◆ **Task to carry out**: Lines holding the string "wikipedia" are the ones to copy; find them all in the data.

◆ **Records to use**:

• • •

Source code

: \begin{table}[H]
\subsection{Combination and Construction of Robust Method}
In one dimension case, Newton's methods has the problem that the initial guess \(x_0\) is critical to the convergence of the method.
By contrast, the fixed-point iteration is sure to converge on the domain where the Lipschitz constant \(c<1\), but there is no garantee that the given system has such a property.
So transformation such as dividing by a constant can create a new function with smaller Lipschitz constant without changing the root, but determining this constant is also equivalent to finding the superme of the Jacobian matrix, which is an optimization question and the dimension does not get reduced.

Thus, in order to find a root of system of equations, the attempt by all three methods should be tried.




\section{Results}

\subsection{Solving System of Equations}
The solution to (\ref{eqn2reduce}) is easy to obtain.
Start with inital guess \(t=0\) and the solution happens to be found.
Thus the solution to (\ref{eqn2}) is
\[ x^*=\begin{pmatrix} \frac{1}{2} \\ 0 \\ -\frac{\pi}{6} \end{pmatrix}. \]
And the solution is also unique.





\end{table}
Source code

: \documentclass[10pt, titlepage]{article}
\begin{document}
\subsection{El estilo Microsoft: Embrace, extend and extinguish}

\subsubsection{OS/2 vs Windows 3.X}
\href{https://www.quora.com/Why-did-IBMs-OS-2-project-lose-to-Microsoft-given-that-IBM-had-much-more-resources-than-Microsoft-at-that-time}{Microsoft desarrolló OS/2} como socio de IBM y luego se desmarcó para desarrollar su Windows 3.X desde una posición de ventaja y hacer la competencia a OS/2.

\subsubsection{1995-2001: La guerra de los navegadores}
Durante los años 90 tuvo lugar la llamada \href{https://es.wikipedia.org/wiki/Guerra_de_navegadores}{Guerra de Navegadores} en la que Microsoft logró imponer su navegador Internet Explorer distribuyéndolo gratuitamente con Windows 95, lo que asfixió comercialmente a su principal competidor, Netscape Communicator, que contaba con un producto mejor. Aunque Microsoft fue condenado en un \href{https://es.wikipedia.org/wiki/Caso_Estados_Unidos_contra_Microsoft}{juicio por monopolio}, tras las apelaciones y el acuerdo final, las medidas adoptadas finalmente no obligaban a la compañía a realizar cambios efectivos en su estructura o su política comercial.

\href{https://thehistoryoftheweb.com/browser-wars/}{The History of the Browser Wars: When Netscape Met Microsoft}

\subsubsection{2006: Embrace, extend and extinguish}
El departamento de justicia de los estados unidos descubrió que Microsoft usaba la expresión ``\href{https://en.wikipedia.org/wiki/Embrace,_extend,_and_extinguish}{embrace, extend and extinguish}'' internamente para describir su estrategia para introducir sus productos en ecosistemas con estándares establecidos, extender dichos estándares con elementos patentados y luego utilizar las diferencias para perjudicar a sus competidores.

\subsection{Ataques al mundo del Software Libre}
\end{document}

• • •

◆ **Answer for this exercise**:
Durante los años 90 tuvo lugar la llamada \href{https://es.wikipedia.org/wiki/Guerra_de_navegadores}{Guerra de Navegadores} en la que Microsoft logró imponer su navegador Internet Explorer distribuyéndolo gratuitamente con Windows 95, lo que asfixió comercialmente a su principal competidor, Netscape Communicator, que contaba con un producto mejor. Aunque Microsoft fue condenado en un \href{https://es.wikipedia.org/wiki/Caso_Estados_Unidos_contra_Microsoft}{juicio por monopolio}, tras las apelaciones y el acuerdo final, las medidas adoptadas finalmente no obligaban a la compañía a realizar cambios efectivos en su estructura o su política comercial.
El departamento de justicia de los estados unidos descubrió que Microsoft usaba la expresión ``\href{https://en.wikipedia.org/wiki/Embrace,_extend,_and_extinguish}{embrace, extend and extinguish}'' internamente para describir su estrategia para introducir sus productos en ecosistemas con estándares establecidos, extender dichos estándares con elementos patentados y luego utilizar las diferencias para perjudicar a sus competidores.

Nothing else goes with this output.